Do Not Trust in Princes




How often did Our Lord and His Mother suffer because of the powers that be?

The other day, I told someone I could not trust an atheist or agnostic. This shocked the person. But, Cardinal Manning in his chapter on the gift of understanding, states the idea much more strongly.

“This gift of intellect or understanding, as it is a gift of the Holy Ghost, is found in no man who is out of the grace of God; and therefore in no one who is an unbeliever in the revelation of God, and therefore in no one who is out of charity with God and his neighbour. It is a special intellectual power or perfection given to those who, corresponding to the light of faith and to the Spirit of God working within them, receive, over and above the light and power of natural reason, a further supernatural gift which becomes habitual like a special faculty."

Why would anyone choose a politician, a world leader, or even a spouse from among those who have darkened intellects because of sin or unbelief?

Understanding helps each one of us perceive supernatural truths. Manning writes this of understanding, that it penetrates, “…into the reasons and the motives of faith” and that it helps to “exhibit and to prevail on others, by the exhibition of the truth, to believe in the same.”

It is a discernment, an “intuition”.  Manning notes that as when we read the words of a book, our intellect picks up more than just the letters on the page.

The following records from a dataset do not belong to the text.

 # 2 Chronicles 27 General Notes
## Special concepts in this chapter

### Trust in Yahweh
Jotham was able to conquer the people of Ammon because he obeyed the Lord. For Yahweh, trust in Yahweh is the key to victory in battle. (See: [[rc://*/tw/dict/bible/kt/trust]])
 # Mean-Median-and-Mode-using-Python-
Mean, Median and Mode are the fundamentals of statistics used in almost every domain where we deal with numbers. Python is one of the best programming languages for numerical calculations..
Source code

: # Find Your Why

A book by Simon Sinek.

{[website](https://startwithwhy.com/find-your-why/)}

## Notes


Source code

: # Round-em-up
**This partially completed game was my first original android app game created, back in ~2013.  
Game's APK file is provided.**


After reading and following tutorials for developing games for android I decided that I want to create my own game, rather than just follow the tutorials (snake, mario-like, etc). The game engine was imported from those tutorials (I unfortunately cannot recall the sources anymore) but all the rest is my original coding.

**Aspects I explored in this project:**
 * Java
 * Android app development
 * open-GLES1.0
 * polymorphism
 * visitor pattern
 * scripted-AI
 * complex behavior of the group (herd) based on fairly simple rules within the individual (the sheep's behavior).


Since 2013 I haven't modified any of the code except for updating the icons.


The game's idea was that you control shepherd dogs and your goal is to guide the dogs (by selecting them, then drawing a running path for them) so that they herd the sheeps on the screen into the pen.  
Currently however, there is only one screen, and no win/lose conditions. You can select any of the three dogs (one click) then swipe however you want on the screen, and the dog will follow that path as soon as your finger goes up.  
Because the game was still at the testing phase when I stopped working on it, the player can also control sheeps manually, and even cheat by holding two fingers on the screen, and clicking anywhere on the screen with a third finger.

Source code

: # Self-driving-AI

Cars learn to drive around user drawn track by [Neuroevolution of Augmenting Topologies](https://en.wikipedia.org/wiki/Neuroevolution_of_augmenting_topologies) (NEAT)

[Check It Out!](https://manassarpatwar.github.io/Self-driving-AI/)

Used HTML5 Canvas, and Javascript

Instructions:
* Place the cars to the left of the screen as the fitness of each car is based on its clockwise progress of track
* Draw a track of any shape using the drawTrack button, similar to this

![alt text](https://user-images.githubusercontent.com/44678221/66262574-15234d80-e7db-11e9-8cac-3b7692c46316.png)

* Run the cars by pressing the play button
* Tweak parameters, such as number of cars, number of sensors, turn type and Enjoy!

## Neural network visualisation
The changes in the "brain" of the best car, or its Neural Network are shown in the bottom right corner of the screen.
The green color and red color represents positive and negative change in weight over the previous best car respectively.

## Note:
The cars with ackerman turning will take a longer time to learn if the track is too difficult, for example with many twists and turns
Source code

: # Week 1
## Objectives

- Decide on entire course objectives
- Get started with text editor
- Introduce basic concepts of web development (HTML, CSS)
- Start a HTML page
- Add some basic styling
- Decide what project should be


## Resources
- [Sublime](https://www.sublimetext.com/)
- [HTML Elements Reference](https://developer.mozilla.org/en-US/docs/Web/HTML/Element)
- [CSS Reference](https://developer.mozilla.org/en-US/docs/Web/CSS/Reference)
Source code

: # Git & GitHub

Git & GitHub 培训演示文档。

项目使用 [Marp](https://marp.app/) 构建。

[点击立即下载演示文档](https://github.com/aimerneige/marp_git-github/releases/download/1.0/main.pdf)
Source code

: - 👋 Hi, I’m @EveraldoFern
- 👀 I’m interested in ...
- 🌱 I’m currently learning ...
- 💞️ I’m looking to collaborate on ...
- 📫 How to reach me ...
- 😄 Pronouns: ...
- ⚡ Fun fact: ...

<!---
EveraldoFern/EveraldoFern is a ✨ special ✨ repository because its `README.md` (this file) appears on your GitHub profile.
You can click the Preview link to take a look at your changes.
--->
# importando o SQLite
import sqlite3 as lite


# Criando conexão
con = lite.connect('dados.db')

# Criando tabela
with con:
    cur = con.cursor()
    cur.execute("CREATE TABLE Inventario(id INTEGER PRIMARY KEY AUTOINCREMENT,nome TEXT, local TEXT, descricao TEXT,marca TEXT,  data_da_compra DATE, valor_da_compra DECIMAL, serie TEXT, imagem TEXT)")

We understand combinations, suggestions.

As I have noted from his previous book examined on this blog, and now, from this chapter, “Reason is the preamble of faith.”  Faith is rational and unbelief is irrational. So, how could anyone trust someone who is living in a lack of rationality?

St. Anselm is quoted by Manning: “...but having believed…as it would be contrary to the divine order for us to examine and to discuss by reasoning the revelation of God until we have believed it, so it would be an act of great negligence on our part if, after we have believed it, we did not try thoroughly to understand it…”.

We come to understand the meaning of the Scriptures, of Tradition.  Understanding, states Manning, leads to contemplation, which goes beyond an orthodox acceptance of revelation. One learns the answer to the Catechism questions, but one must return to ponder these truths, to understand.

I know people who do not believe in the Incarnation. They are Christian Scientists and Moslems. They do not believe that Christ is the God-Man.  In the Gospel of John, we see the phrase, “the Word made Flesh”. Manning points out that this is merely the beginning of the use of our intellect, which then absorbs the truths of the Nicene Creed, the Summa Theologica and so on. From the acceptance and then the beginning of understanding of the Incarnation, one moves to the doctrine of the Holy Sacrament, the Real Presence and so on.

The gift of understanding allows us to move from the basics to the sublime.

Would you trust your life to an atheist? Would you trust the words of someone who completely lacks understanding of who man is and Who God Is?

I believe, as did Cardinal Manning, the Doctors of the Church, the saints who defended the doctrines of the Church.  I believe in those who witnessed by their blood in the Church, in the Papacy, in Christ. I believe in the Church. But, then, I have chosen to develop the gift of understanding by seeking Truth, Who Is a Person, the Second Person of the Blessed Trinity.

In our day, we are surrounded by those who demand our trust but who are not believersor who are separated by choice from the Church. They are involved in, as Manning puts it, “the complex pretensions of error”.

The Truth is simple and certain as it is from God, as Jesus called Himself, “the Way, the Truth, and the Life”.

To trust in Christ using the gift of understanding is to choose life.

“We must choose between one of two things: we must either believe the Catholic faith, or find a rational and intellectual solution of the unity of truth, and of its adaptation to human nature and of the existence of the Christian world.”

Cardinal Manning speaks to us today.

Of course, as no one can do this, relativism and subjectivism are rife.